PROBLEM STATEMENT: A complete answer includes every line below with the word "document".

THE RECORDS:
=== Section Start ===

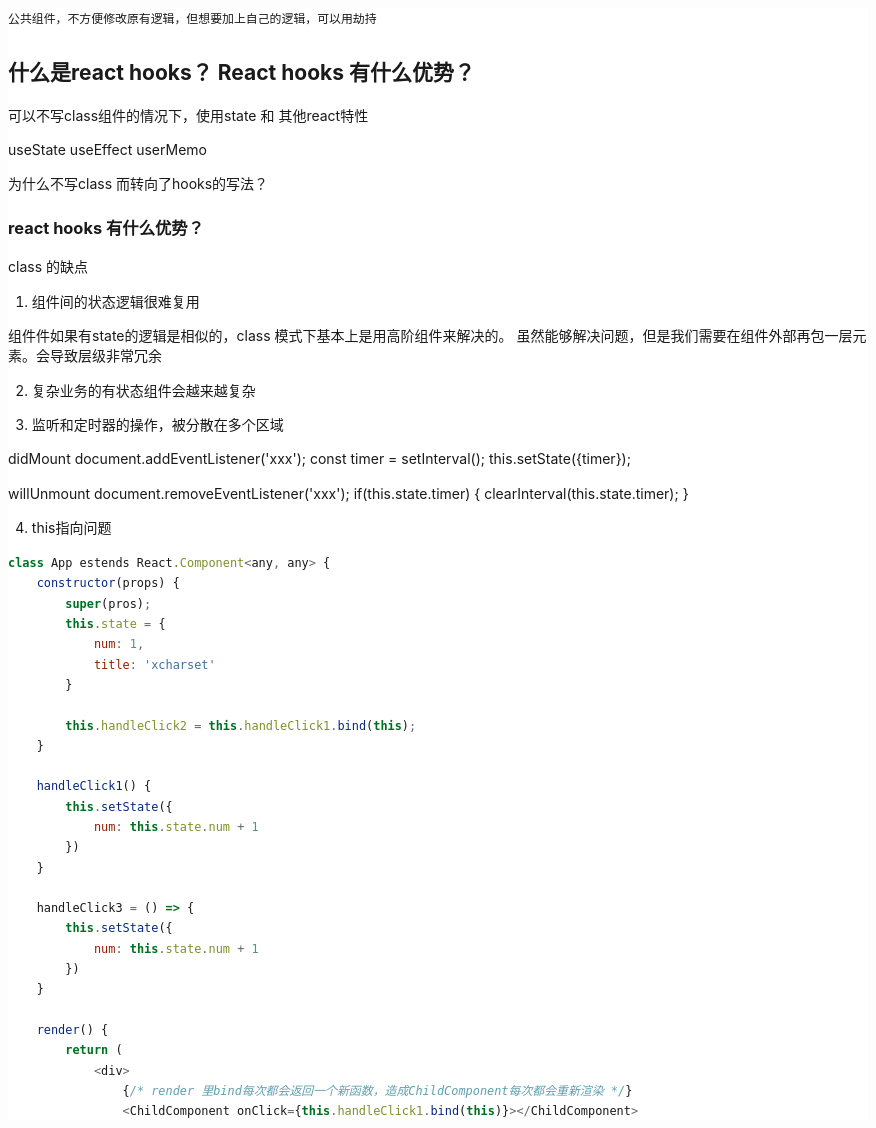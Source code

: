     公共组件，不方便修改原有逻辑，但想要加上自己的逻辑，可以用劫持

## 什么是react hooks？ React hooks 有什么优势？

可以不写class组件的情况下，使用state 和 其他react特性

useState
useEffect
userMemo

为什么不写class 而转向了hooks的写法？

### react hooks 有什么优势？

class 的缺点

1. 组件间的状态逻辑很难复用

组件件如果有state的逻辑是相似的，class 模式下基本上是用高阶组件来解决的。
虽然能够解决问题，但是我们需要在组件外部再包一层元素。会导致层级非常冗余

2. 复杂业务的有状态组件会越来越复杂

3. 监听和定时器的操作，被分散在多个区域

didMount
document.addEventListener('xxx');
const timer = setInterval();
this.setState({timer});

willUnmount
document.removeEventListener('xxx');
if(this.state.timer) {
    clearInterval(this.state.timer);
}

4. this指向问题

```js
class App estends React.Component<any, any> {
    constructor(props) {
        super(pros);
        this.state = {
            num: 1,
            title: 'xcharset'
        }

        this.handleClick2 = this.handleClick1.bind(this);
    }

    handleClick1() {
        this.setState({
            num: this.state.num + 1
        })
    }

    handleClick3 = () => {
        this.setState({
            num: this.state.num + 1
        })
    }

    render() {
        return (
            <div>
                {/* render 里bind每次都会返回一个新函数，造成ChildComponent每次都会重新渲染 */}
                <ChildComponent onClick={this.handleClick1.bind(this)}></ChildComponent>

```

=== Section End ===

TASK RESULT:
document.addEventListener('xxx');
document.removeEventListener('xxx');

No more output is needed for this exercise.